## Items from a data source:
━━━━━━━━━━━━━━━━━━━━

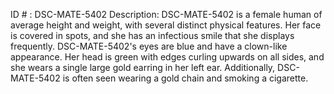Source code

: ID # : DSC-MATE-5402
Description: DSC-MATE-5402 is a female human of average height and weight, with several distinct physical features. Her face is covered in spots, and she has an infectious smile that she displays frequently. DSC-MATE-5402's eyes are blue and have a clown-like appearance. Her head is green with edges curling upwards on all sides, and she wears a single large gold earring in her left ear. Additionally, DSC-MATE-5402 is often seen wearing a gold chain and smoking a cigarette.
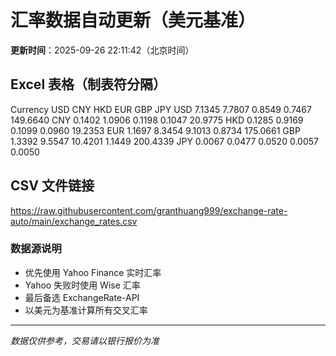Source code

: # 汇率数据自动更新（美元基准）

**更新时间**：2025-09-26 22:11:42（北京时间）

## Excel 表格（制表符分隔）

Currency	USD	CNY	HKD	EUR	GBP	JPY
USD		7.1345	7.7807	0.8549	0.7467	149.6640
CNY	0.1402		1.0906	0.1198	0.1047	20.9775
HKD	0.1285	0.9169		0.1099	0.0960	19.2353
EUR	1.1697	8.3454	9.1013		0.8734	175.0661
GBP	1.3392	9.5547	10.4201	1.1449		200.4339
JPY	0.0067	0.0477	0.0520	0.0057	0.0050	

## CSV 文件链接

https://raw.githubusercontent.com/granthuang999/exchange-rate-auto/main/exchange_rates.csv

### 数据源说明
- 优先使用 Yahoo Finance 实时汇率
- Yahoo 失败时使用 Wise 汇率
- 最后备选 ExchangeRate-API
- 以美元为基准计算所有交叉汇率

---
*数据仅供参考，交易请以银行报价为准*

━━━━━━━━━━━━━━━━━━━━

## What you are asked to do:
What you write should match, character for character, the lines from the one with "## CSV 文件链接" to the end of the data, both included.

## Solution:
## CSV 文件链接

https://raw.githubusercontent.com/granthuang999/exchange-rate-auto/main/exchange_rates.csv

### 数据源说明
- 优先使用 Yahoo Finance 实时汇率
- Yahoo 失败时使用 Wise 汇率
- 最后备选 ExchangeRate-API
- 以美元为基准计算所有交叉汇率

---
*数据仅供参考，交易请以银行报价为准*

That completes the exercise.